I am new to openwrt and my experience so far isn't bad. Still from time to time some process (usually nlbwmon) is going wild and causing high CPU utilization. Therefore I decided to put some simple monitoring and alerting in place. I am putting it here since it has been tested with R7800 only but should be pretty universal.

  1. Sendmail first (configured for outlook.com)
opkg install ssmtp

/etc/ssmtp/ssmtp.conf

root=myemail@outlook.com
mailhub=smtp-mail.outlook.com:587
rewriteDomain=outlook.com
UseStartTLS=YES
AuthUser=myemail@outlook.com
AuthPass=myOutlookApplicationPassword

/etc/ssmtp/revaliases

root:myemail@outlook.com:smtp-mail.outlook.com:587
  1. And last but not least following line to be added to /etc/rc.local before exit 0
t=$(while true; do T=$(sleep 15m; if [ `cat /sys/devices/virtual/thermal/thermal_zone9/temp` -ge 60000 ] && [ `sleep 15m; cat /sys/devices/virtual/thermal/thermal_zone9/temp` -ge 60000 ]; then echo -e "Subject: RouterName Thermal/High CPU Alert\n\n"`cat /sys/devices/virtual/thermal/thermal_zone9/temp`"\n"`uptime`"\n"`top -b -n 3`"\n" | sendmail mymail@gmail.com; sleep 3h; fi); done) &

First sleep is to ignore higher CPU load at the boot-up and governs also how often temperature is being checked. Second one to send alerts only if higher temperature is observed within 15 minutes time frame. Third one to send alerts not more often than every 3 hours.
I found it easier to monitor temperature however script can be modified to check actual CPU utilization instead.
Mail being sent contains some diagnostic info (result of uptime overlaps with top but is easier to be read).
Threshold temperature set to 60 Centigrade.

1 Like

Same issue here with 18.06.2 and nlbwmon.

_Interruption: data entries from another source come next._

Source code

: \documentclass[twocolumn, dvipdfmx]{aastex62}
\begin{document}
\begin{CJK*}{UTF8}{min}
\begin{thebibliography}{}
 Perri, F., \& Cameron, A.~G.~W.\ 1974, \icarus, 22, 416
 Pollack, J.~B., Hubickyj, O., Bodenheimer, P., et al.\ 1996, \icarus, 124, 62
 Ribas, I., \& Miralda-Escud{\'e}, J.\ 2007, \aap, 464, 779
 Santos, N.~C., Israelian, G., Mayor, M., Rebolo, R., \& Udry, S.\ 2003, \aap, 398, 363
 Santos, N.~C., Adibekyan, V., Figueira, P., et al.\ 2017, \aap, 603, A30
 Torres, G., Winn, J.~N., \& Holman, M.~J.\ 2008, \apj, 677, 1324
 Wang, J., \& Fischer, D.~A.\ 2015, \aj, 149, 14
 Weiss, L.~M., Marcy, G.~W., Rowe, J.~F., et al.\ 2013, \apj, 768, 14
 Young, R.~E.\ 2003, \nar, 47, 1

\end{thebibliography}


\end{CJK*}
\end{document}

Version with the uptime is simpler. Everything is the same except of entry in the /etc/rc.local:

(while true; do (sleep 15m; ([ `uptime | awk '{print (int($8*100))}'` -ge 300 ] && (echo -e "Subject: RouterName Load Alert\n\n"`cat /sys/devices/virtual/thermal/thermal_zone9/temp`"\n"`uptime`"\n"`top -b -n 3`"\n" | sendmail mymail@gmail.com); sleep 3h)); done) &

Treshold for 15 minutes load average is set to 3.00.